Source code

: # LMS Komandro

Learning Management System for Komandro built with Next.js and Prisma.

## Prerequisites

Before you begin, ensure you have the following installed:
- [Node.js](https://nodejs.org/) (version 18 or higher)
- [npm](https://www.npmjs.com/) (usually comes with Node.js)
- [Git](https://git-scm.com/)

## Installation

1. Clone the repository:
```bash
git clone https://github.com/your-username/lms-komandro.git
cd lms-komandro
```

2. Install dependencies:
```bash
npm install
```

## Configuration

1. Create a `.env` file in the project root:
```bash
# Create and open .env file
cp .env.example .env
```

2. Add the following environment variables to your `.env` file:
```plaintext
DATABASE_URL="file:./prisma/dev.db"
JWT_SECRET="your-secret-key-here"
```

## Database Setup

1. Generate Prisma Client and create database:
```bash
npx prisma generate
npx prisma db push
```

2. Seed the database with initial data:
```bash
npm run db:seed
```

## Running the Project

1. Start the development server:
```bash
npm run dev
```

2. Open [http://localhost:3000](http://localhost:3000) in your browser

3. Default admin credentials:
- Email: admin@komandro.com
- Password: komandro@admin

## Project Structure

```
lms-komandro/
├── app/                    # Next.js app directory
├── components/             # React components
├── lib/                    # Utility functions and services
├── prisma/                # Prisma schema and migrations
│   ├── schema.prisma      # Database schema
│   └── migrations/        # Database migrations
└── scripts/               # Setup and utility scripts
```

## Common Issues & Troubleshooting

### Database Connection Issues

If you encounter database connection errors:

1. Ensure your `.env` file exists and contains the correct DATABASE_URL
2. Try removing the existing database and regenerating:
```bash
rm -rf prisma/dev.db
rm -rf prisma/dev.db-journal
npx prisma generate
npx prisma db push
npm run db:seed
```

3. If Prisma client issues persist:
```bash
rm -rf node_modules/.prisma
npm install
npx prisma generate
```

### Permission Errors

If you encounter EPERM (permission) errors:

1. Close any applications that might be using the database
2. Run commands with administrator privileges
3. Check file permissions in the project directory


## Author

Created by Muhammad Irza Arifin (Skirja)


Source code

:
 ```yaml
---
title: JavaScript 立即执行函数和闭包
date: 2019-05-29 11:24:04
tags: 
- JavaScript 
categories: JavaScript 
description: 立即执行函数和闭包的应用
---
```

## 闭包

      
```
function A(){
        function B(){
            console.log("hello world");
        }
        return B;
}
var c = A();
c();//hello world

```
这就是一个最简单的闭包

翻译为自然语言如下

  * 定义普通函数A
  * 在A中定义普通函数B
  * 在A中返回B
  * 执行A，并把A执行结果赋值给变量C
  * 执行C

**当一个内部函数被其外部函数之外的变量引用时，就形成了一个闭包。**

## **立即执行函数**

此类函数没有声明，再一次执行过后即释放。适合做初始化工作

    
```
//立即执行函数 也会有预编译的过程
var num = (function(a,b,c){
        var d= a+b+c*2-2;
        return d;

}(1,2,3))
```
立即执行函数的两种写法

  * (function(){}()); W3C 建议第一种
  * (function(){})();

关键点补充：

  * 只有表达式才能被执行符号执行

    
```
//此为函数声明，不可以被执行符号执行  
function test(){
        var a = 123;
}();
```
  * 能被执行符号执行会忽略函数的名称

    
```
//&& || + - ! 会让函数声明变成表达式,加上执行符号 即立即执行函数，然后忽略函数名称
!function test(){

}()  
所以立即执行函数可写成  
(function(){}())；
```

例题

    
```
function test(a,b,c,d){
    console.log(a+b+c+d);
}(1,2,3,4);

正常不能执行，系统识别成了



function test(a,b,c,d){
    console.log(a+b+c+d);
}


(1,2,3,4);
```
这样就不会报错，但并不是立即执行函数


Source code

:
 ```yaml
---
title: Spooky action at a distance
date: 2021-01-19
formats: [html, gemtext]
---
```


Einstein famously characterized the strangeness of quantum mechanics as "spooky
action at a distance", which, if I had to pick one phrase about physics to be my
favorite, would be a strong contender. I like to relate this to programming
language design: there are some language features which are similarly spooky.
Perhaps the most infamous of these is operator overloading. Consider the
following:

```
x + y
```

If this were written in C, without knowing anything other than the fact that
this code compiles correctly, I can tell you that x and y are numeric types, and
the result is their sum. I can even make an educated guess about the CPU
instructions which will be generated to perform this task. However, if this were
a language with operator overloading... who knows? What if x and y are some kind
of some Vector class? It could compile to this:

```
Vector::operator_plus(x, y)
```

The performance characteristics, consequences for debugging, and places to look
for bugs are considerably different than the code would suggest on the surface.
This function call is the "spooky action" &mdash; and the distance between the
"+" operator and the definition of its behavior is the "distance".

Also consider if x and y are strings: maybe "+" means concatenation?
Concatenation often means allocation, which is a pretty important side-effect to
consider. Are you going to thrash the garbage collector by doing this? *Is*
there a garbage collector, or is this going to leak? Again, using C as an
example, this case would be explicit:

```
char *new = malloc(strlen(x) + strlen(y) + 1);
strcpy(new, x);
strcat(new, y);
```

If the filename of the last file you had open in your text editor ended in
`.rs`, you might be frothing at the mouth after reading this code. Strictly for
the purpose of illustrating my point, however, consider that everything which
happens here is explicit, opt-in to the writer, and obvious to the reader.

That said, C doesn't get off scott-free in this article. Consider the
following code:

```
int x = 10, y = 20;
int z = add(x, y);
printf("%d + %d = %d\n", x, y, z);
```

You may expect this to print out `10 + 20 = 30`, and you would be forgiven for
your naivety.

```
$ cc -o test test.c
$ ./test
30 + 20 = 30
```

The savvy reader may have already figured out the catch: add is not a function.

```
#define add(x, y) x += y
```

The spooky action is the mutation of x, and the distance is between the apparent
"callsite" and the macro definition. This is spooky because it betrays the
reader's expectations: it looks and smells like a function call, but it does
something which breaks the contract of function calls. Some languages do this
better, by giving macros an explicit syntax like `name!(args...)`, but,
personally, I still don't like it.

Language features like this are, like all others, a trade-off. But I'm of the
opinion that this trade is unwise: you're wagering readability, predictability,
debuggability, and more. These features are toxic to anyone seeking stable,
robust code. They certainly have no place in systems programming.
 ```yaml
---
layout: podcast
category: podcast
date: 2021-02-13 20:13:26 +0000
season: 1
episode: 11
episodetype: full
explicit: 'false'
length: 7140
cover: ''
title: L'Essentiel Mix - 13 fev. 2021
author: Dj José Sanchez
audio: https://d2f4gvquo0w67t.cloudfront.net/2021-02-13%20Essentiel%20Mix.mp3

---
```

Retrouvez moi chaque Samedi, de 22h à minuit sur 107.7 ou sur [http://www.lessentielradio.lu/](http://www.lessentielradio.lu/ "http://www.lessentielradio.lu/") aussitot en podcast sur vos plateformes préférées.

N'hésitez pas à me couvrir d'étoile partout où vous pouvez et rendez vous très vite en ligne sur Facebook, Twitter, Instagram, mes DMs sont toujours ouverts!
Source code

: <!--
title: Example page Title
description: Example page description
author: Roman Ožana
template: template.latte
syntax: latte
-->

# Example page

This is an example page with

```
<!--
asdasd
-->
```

##############################

= REQUIREMENT =
Please give the number of lines in the listing above that contain the string "collector", without anything else.

= RESULT BELOW =
2